ACTION ITEM: Return all lines of the records that contain the word "に対して".
(SUPPLIED RECORDS)
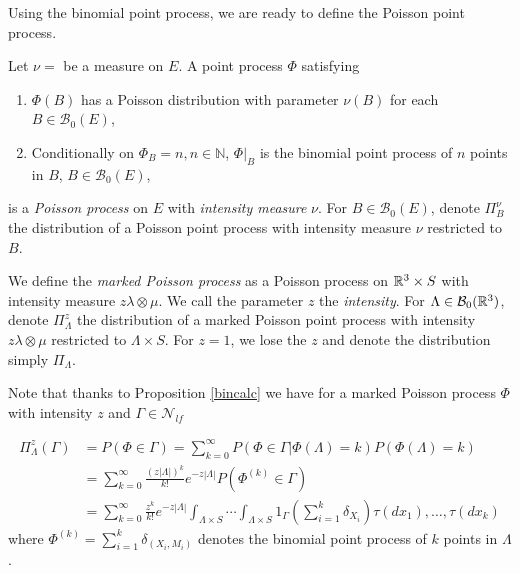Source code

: Using the binomial point process, we are ready to define the Poisson point process. 

\begin{definition} Let $\nu=$ be a measure on $E$. A point process $\Phi$ satisfying
\begin{enumerate}
	\item $\Phi(B)$ has a Poisson distribution with parameter $\nu(B)$ for each $B\in \mathcal B_0(E)$,
	\item Conditionally on $\Phi_B=n, n\in\mathbb N$,  $\Phi|_B$ is the binomial point process of $n$ points in $B$, $B \in \mathcal B_0(E)$,
\end{enumerate}
is a \textit{Poisson process} on $E$ with \textit{intensity measure} $\nu$.
For $B\in \mathcal B_0(E)$, denote $\Pi^\nu_B$ the distribution of a Poisson point process with intensity measure $\nu$ restricted to $B$.  
\end{definition}

\begin{definition}We define the \textit{marked Poisson process} as a Poisson process on ${\mathbb R^3}\times S$ with intensity measure $z\lambda \otimes \mu$. We call the parameter $z$ the \textit{intensity}.\newline
	For $\Lambda\in \mathcal B_0({\mathbb R^3})$, denote $\Pi^z_\Lambda$ the distribution of a marked Poisson point process with intensity $z\lambda \otimes \mu$ restricted to $\Lambda\times S$. For $z=1$, we lose the $z$ and denote the distribution simply $\Pi_\Lambda$.
\end{definition}


Note that thanks to Proposition \ref{bincalc} we have for a marked Poisson process $\Phi$ with intensity $z$ and $\Gamma \in \mathcal N_{lf}$ 

\begin{align}\label{eq:poiscalc}
	\Pi^z_\Lambda(\Gamma) &= P(\Phi \in \Gamma) = \sum^\infty_{k=0} P(\Phi \in \Gamma | \Phi(\Lambda) = k) P(\Phi(\Lambda)=k) \\
	& = \sum^\infty_{k=0} \frac{(z|\Lambda|)^k}{k!} e^{-z|\Lambda|} P(\Phi^{(k)}\in \Gamma) \nonumber \\ 
	& = \sum^\infty_{k=0} \frac{z^k}{k!} e^{-z|\Lambda|} \int_{\Lambda\times S} \cdots \int_{\Lambda\times S} 1_{\Gamma} \left(\sum^k_{i=1} \delta_{X_i}\right) \tau(dx_1), \dots, \tau(dx_k) \nonumber
\end{align}
where $\Phi^{(k)} = \sum^k_{i=1}\delta_{(X_i,M_i)}$ denotes the binomial point process of $k$ points in $\Lambda$.

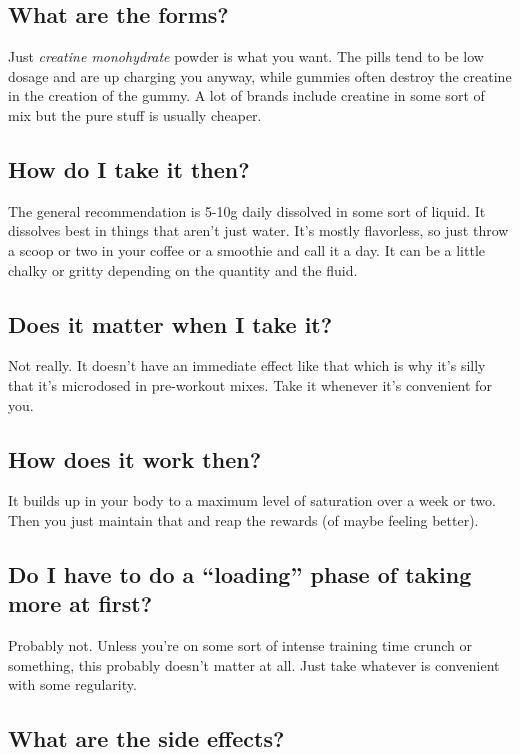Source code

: \documentclass{article}
\begin{document}
\subsection{What are the forms?}

Just \textit{creatine monohydrate} powder is what you want. The pills tend to be low dosage and are up charging you anyway, while gummies often destroy the creatine in the creation of the gummy. A lot of brands include creatine in some sort of mix but the pure stuff is usually cheaper.

\subsection{How do I take it then?}

The general recommendation is 5-10g daily dissolved in some sort of liquid. It dissolves best in things that aren’t just water. It’s mostly flavorless, so just throw a scoop or two in your coffee or a smoothie and call it a day. It can be a little chalky or gritty depending on the quantity and the fluid.

\subsection{Does it matter when I take it?}

Not really. It doesn’t have an immediate effect like that which is why it’s silly that it’s microdosed in pre-workout mixes. Take it whenever it’s convenient for you.

\subsection{How does it work then?}

It builds up in your body to a maximum level of saturation over a week or two. Then you just maintain that and reap the rewards (of maybe feeling better).

\subsection{Do I have to do a “loading” phase of taking more at first?}

Probably not. Unless you’re on some sort of intense training time crunch or something, this probably doesn’t matter at all. Just take whatever is convenient with some regularity.

\subsection{What are the side effects?}
\end{document}
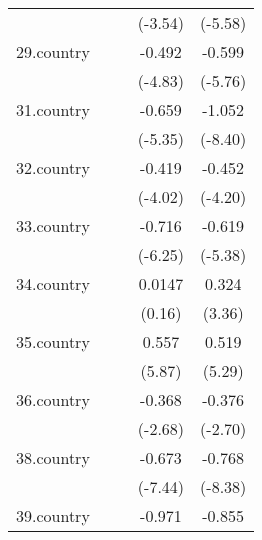{\begin{tabular}{l*{4}{c}}
            &                     &                     &     (-3.54)         &     (-5.58)         \\
[1em]
29.country  &                     &                     &      -0.492\sym{***}&      -0.599\sym{***}\\
            &                     &                     &     (-4.83)         &     (-5.76)         \\
[1em]
31.country  &                     &                     &      -0.659\sym{***}&      -1.052\sym{***}\\
            &                     &                     &     (-5.35)         &     (-8.40)         \\
[1em]
32.country  &                     &                     &      -0.419\sym{***}&      -0.452\sym{***}\\
            &                     &                     &     (-4.02)         &     (-4.20)         \\
[1em]
33.country  &                     &                     &      -0.716\sym{***}&      -0.619\sym{***}\\
            &                     &                     &     (-6.25)         &     (-5.38)         \\
[1em]
34.country  &                     &                     &      0.0147         &       0.324\sym{***}\\
            &                     &                     &      (0.16)         &      (3.36)         \\
[1em]
35.country  &                     &                     &       0.557\sym{***}&       0.519\sym{***}\\
            &                     &                     &      (5.87)         &      (5.29)         \\
[1em]
36.country  &                     &                     &      -0.368\sym{**} &      -0.376\sym{**} \\
            &                     &                     &     (-2.68)         &     (-2.70)         \\
[1em]
38.country  &                     &                     &      -0.673\sym{***}&      -0.768\sym{***}\\
            &                     &                     &     (-7.44)         &     (-8.38)         \\
[1em]
39.country  &                     &                     &      -0.971\sym{***}&      -0.855\sym{***}\\

\end{tabular}}
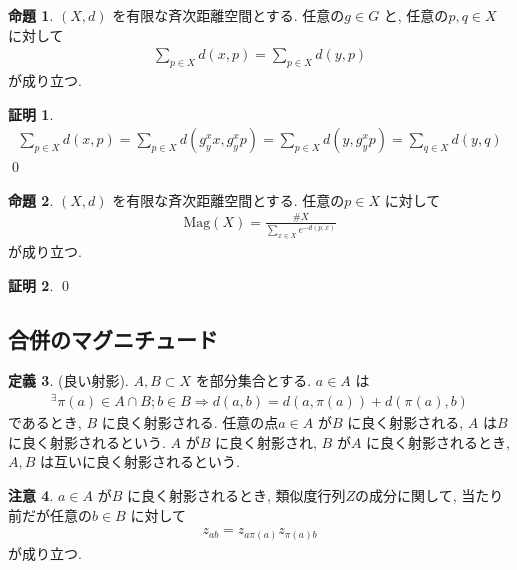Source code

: \documentclass[10pt, fleqn, label-section=none]{bxjsarticle}
\theoremstyle{definition}
\newtheorem{dfn}{定義}[section]
\newtheorem{prop}[dfn]{命題}
\newtheorem*{pf*}{証明}
\newtheorem{remark}[dfn]{注意}
\newcommand{\naraba}{\Rightarrow}
\renewcommand{\;}{\, ; \,}
\newcommand{\Mag}{\textrm{Mag}}
\begin{document}
\begin{prop}$(X, d)$ を有限な斉次距離空間とする. 任意の$g \in G$ と, 任意の$p, q \in X$ に対して 
\begin{align*}  \sum_{p \in X} d(x, p) = \sum_{p \in X} d(y, p) \end{align*}
が成り立つ.
\end{prop}
\begin{pf*} 
\begin{align*} \sum_{p \in X} d(x, p) = \sum_{p \in X} d(g^x_y x, g^x_y p) = \sum_{p \in X} d(y, g^x_y p) = \sum_{q \in X} d(y, q)  \end{align*}
\qed
\end{pf*}




\begin{prop}$(X, d)$ を有限な斉次距離空間とする. 任意の$p \in X$ に対して 
\begin{align*} \Mag(X) = \frac{\# X}{\sum_{x \in X} e^{-d(p, x) } }  \end{align*}
が成り立つ.
\end{prop}
\begin{pf*}

\qed
\end{pf*}

\subsection{合併のマグニチュード}

\begin{dfn}(良い射影). $A, B \subset X$ を部分集合とする. $a \in A$ は 
\begin{align*} ^\exists \pi(a) \in A \cap B ; b \in B \naraba  d(a, b) = d(a, \pi (a)) + d(\pi (a), b) \end{align*}
であるとき, $B$ に良く射影される. 任意の点$a \in A$ が$B$ に良く射影される, $A$ は$B$ に良く射影されるという. $A$ が$B$ に良く射影され, $B$ が$A$ に良く射影されるとき, $A, B$ は互いに良く射影されるという. 
\end{dfn}

\begin{remark} $a \in A$ が$B$ に良く射影されるとき, 類似度行列$Z$の成分に関して, 当たり前だが任意の$b \in B$ に対して
\begin{align*} z_{a b} = z_{a \pi(a)} z_{\pi(a) b}\end{align*}
が成り立つ. 
\end{remark}
\end{document}
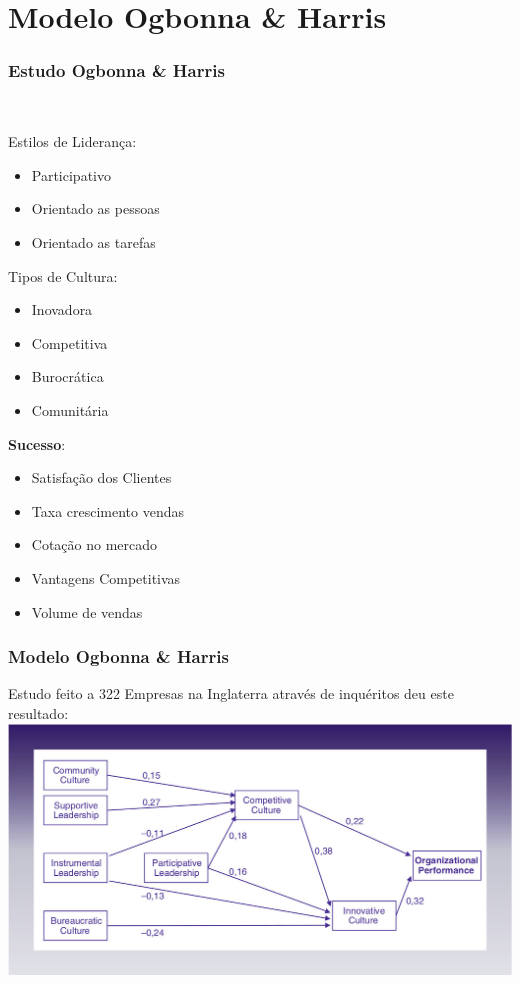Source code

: \section{Modelo Ogbonna \& Harris}
\begin{frame}
\frametitle{Estudo Ogbonna \& Harris}
 \\
\vspace{.7cm}
\begin{minipage}[t]{.3\linewidth}
\quad Estilos de Liderança:
\begin{itemize}
\setlength\itemsep{-0.3em}
\item Participativo
\item Orientado as pessoas
\item Orientado as tarefas
\end{itemize}
\end{minipage}
\begin{minipage}[t]{.3\linewidth}
\quad Tipos de Cultura:
\begin{itemize}
\setlength\itemsep{-0.3em}
\item Inovadora
\item Competitiva
\item Burocrática
\item Comunitária
\end{itemize}
\end{minipage}
\begin{minipage}[t]{.3\linewidth}
\quad \textbf{Sucesso}:
\begin{itemize}
\setlength\itemsep{-0.3em}
\item Satisfação dos Clientes
\item Taxa crescimento vendas
\item Cotação no mercado
\item Vantagens Competitivas
\item Volume de vendas
\end{itemize}
\end{minipage}
\end{frame}
\begin{frame}
\frametitle{Modelo Ogbonna \& Harris}
Estudo feito a 322 Empresas na Inglaterra através de inquéritos deu este resultado:\\
\vspace{.2cm}
\includegraphics[scale=.25]{"./image/OB/Ogbonna & Harris.jpg"}
\end{frame}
(End SUPPLIED RECORDS)
YOUR RESPONSE:
\begin{prop}$(X, d)$ を有限な斉次距離空間とする. 任意の$g \in G$ と, 任意の$p, q \in X$ に対して 
\begin{prop}$(X, d)$ を有限な斉次距離空間とする. 任意の$p \in X$ に対して 
\begin{remark} $a \in A$ が$B$ に良く射影されるとき, 類似度行列$Z$の成分に関して, 当たり前だが任意の$b \in B$ に対して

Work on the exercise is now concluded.